In 12 mechanically ventilated pigs, dynamic hyperinflation was induced by interposing a resistance in the endotracheal tube. Airway pressure, flow, and exhaled CO2 were measured at the airway opening. Combining different I:E ratios, respiratory rates, and tidal volumes, 52 different levels of PEEPi (range 1.8–11.7 cmH2O; mean 8.45 ± 0.32 cmH2O) were studied. The etCO2D is based on the detection of the end-tidal dilution of the capnogram. This is measured at the airway opening by means of a CO2 sensor in which a 2-mm leak is added to the sensing chamber. This allows to detect a capnogram dilution with fresh air when the pressure coming from the ventilator exceeds the PEEPi. This method was compared with the occlusion method.

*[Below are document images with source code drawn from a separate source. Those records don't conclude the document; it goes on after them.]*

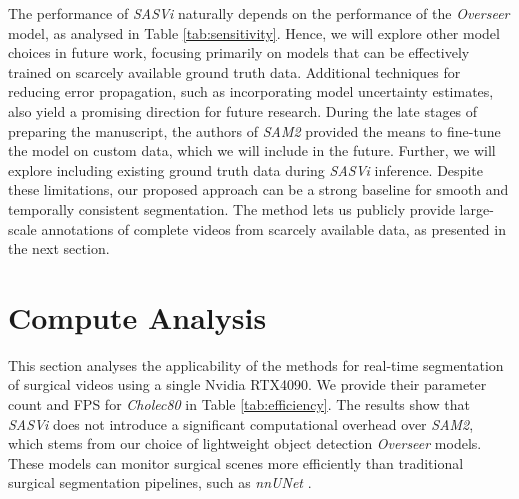 The performance of \emph{SASVi} naturally depends on the performance of the \emph{Overseer} model, as analysed in Table \ref{tab:sensitivity}. Hence, we will explore other model choices in future work, focusing primarily on models that can be effectively trained on scarcely available ground truth data. Additional techniques for reducing error propagation, such as incorporating model uncertainty estimates, also yield a promising direction for future research. During the late stages of preparing the manuscript, the authors of \emph{SAM2} \cite{ravi2024sam} provided the means to fine-tune the model on custom data, which we will include in the future. Further, we will explore including existing ground truth data during \emph{SASVi} inference. Despite these limitations, our proposed approach can be a strong baseline for smooth and temporally consistent segmentation. The method lets us publicly provide large-scale annotations of complete videos from scarcely available data, as presented in the next section. 

\begin{table}[htbp]
    \centering
    \caption{\textbf{Impact of Overseer Performance on SASVi.} The \emph{Overseer} is trained with fewer training samples to assess \emph{SASVi} performance under data scarcity constraints.}
    \label{tab:sensitivity}
\end{table}

\section{Compute Analysis}
\label{sec:app_compute}

This section analyses the applicability of the methods for real-time segmentation of surgical videos using a single Nvidia RTX4090. We provide their parameter count and FPS for \emph{Cholec80} in Table \ref{tab:efficiency}. The results show that \emph{SASVi} does not introduce a significant computational overhead over \emph{SAM2}, which stems from our choice of lightweight object detection \emph{Overseer} models. These models can monitor surgical scenes more efficiently than traditional surgical segmentation pipelines, such as \emph{nnUNet} \cite{isensee2021nnu}.

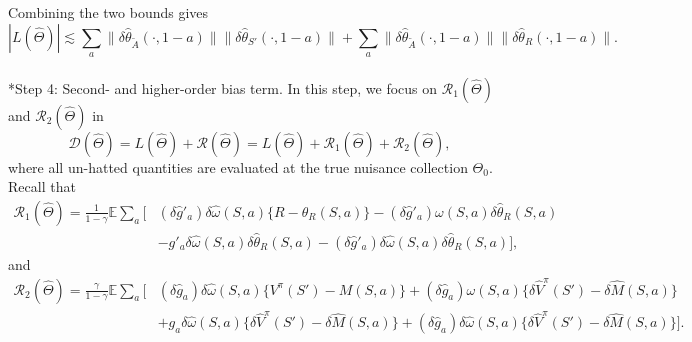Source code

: \documentclass[12pt]{article}
\makeatletter
\let\oldparagraph\paragraph
\renewcommand{\paragraph}{
        \@ifstar
            \xxxParagraphStar
            \xxxParagraphNoStar
    }
\newcommand{\xxxParagraphStar}[1]{\oldparagraph*{#1}\mbox{}}
\newcommand{\xxxParagraphNoStar}[1]{\oldparagraph{#1}\mbox{}}
\newcommand{\0}{\boldsymbol{0}}
\newcommand{\E}{\mathbb{E}}
\makeatother
\begin{document}
Combining the two bounds gives
\[
|L(\widehat\Theta)|\lesssim\sum_a\|\delta \widehat \theta_{\widetilde A}(\cdot,1-a)\|
\|\delta \widehat \theta_{S'}(\cdot,1-a)\|+\sum_a\|\delta \widehat \theta_{\widetilde A}(\cdot,1-a)\|\|\delta \widehat \theta_R(\cdot,1-a)\|.
\]


\paragraph*{Step 4: Second- and higher-order bias term.}
In this step, we focus on $\mathcal R_1(\widehat\Theta)$ and $\mathcal R_2(\widehat\Theta)$ in
\[
\mathcal D(\widehat\Theta)= L(\widehat\Theta) + \mathcal R(\widehat\Theta)
=L(\widehat\Theta) +  \mathcal R_1(\widehat\Theta)+\mathcal R_2(\widehat\Theta),
\]
where all un-hatted quantities are evaluated at the true nuisance collection
\(\Theta_0\). Recall that
\[
\begin{aligned}
\mathcal R_1(\widehat\Theta)
=\frac{1}{1-\gamma}\E\sum_a\Big[
&(\delta \widehat g'_a)\delta \widehat \omega(S,a)\{R-\theta_R(S,a)\}-(\delta \widehat g'_a)\omega(S,a)\delta \widehat \theta_R(S,a) \\
&-g'_a\delta \widehat \omega(S,a)\delta \widehat \theta_R(S,a)-(\delta \widehat g'_a)\delta \widehat \omega(S,a)\delta \widehat \theta_R(S,a)\Big],
\end{aligned}
\]
and
\[
\begin{aligned}
\mathcal R_2(\widehat\Theta)=\frac{\gamma}{1-\gamma}\E\sum_a
\Big[
&(\delta \widehat g_a)\delta \widehat \omega(S,a)\{V^\pi(S')-M(S,a)\} +(\delta \widehat g_a)\omega(S,a)\{\delta \widehat V^\pi(S')-\delta \widehat M(S,a)\} \\
&+g_a\delta \widehat \omega(S,a)\{\delta \widehat V^\pi(S')-\delta \widehat M(S,a)\} +(\delta \widehat g_a)\delta \widehat \omega(S,a)\{\delta \widehat V^\pi(S')-\delta \widehat M(S,a)\}\Big].
\end{aligned}
\]
\end{document}
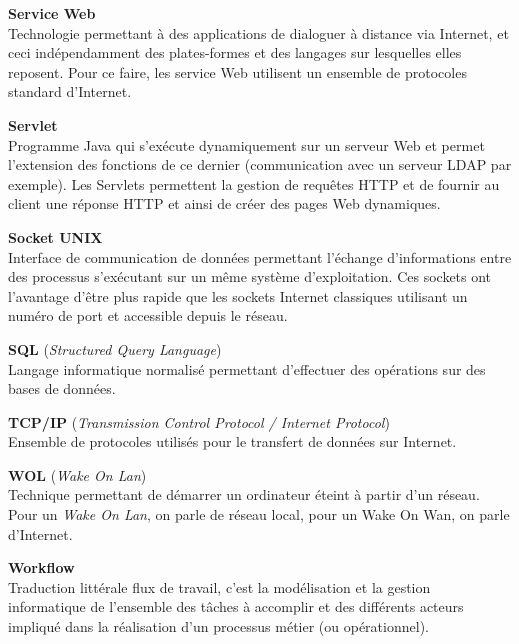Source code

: \vspace{0.5cm}

\textbf{Service Web}\\
Technologie permettant \`a des applications de dialoguer \`a distance via Internet, et ceci ind\'ependamment des plates-formes et des langages sur lesquelles elles reposent.
Pour ce faire, les service Web utilisent un ensemble de protocoles standard d'Internet.

\vspace{0.5cm}

\textbf{Servlet}\\
Programme Java qui s'ex\'ecute dynamiquement sur un serveur Web et permet l'extension des fonctions de ce dernier (communication avec un serveur LDAP par exemple).
Les Servlets permettent la gestion de requ\^etes HTTP et de fournir au client une r\'eponse HTTP et ainsi de cr\'eer des pages Web dynamiques.

\vspace{0.5cm}

\textbf{Socket UNIX}\\
Interface de communication de donn\'ees permettant l'\'echange d'informations entre des processus s'ex\'ecutant sur un m\^eme syst\`eme d'exploitation.
Ces sockets ont l'avantage d'\^etre plus rapide que les sockets Internet classiques utilisant un num\'ero de port et accessible depuis le r\'eseau.

\vspace{0.5cm}

\textbf{SQL} (\textit{Structured Query Language})\\
Langage informatique normalis\'e permettant d'effectuer des op\'erations sur des bases de donn\'ees.

\vspace{0.5cm}

\textbf{TCP/IP} (\textit{Transmission Control Protocol / Internet Protocol})\\
Ensemble de protocoles utilis\'es pour le transfert de donn\'ees sur Internet.

\vspace{0.5cm}

\textbf{WOL} (\textit{Wake On Lan})\\
Technique permettant de d\'emarrer un ordinateur \'eteint \`a partir d'un r\'eseau. 
Pour un \textit{Wake On Lan}, on parle de r\'eseau local, pour un Wake On Wan, on parle d'Internet.

\vspace{0.5cm}

\textbf{Workflow}\\
Traduction litt\'erale \og{}flux de travail\fg{}, c'est la mod\'elisation et la gestion informatique de l'ensemble des t\^aches \`a accomplir et des diff\'erents acteurs impliqu\'e dans la r\'ealisation d'un processus m\'etier (ou op\'erationnel).

\clearpage
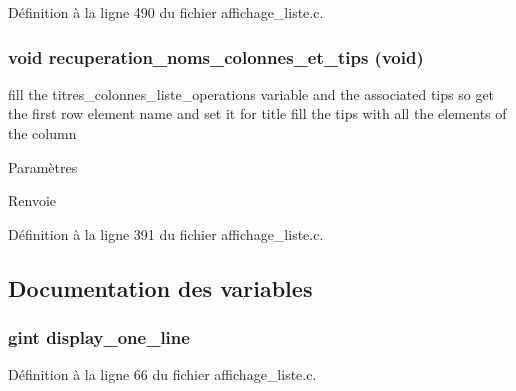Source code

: Définition à la ligne 490 du fichier affichage\_\-liste.c.

\subsubsection[{recuperation\_\-noms\_\-colonnes\_\-et\_\-tips}]{\setlength{\rightskip}{0pt plus 5cm}void recuperation\_\-noms\_\-colonnes\_\-et\_\-tips (void)}\label{affichage__liste_8c_a0c0358b4457dcb87adf267e8fd04d971}
fill the titres\_\-colonnes\_\-liste\_\-operations variable and the associated tips so get the first row element name and set it for title fill the tips with all the elements of the column


\begin{DoxyParams}{Paramètres}
\item[{\em }]\end{DoxyParams}
\begin{DoxyReturn}{Renvoie}

\end{DoxyReturn}


Définition à la ligne 391 du fichier affichage\_\-liste.c.



\subsection{Documentation des variables}
\subsubsection[{display\_\-one\_\-line}]{\setlength{\rightskip}{0pt plus 5cm}gint {\bf display\_\-one\_\-line}}\label{affichage__liste_8c_a36eb372c7727c89f6ed96a3756a28740}


Définition à la ligne 66 du fichier affichage\_\-liste.c.

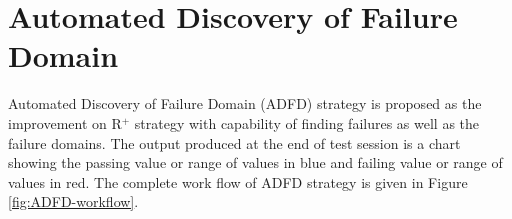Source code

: 

\section{Automated Discovery of Failure Domain}\label{sec:adfd}

Automated Discovery of Failure Domain (ADFD) strategy is proposed as the improvement on R$^+$ strategy with capability of finding failures as well as the failure domains. The output produced at the end of test session is a chart showing the passing value or range of values in blue and failing value or range of values in red. The complete work flow of ADFD strategy is given in Figure \ref{fig:ADFD-workflow}.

The etCO2D method detected PEEPi step changes of 0.2 cmH2O. Reference and etCO2D PEEPi presented a good correlation (R2 0.80, P < 0.0001) and good agreement, bias − 0.26, and limits of agreement ± 1.96 SD (2.23, − 2.74) (P < 0.0001).
The etCO2D method is a promising accurate simple way of continuously measure and monitor PEEPi. Its clinical validity needs, however, to be confirmed in clinical studies and in conditions with heterogeneous lung diseases.
Intrinsic PEEP results from a delayed lung emptying when expiration is interrupted by the next inspiratory effort, before the lung has reached a static equilibrium volume. Its magnitude is affected by tidal volume (VT), expiratory time, airway resistance, and respiratory system compliance [1,2,3] and has important clinical consequences in a wide range of respiratory conditions, being particularly relevant during mechanical ventilation (MV).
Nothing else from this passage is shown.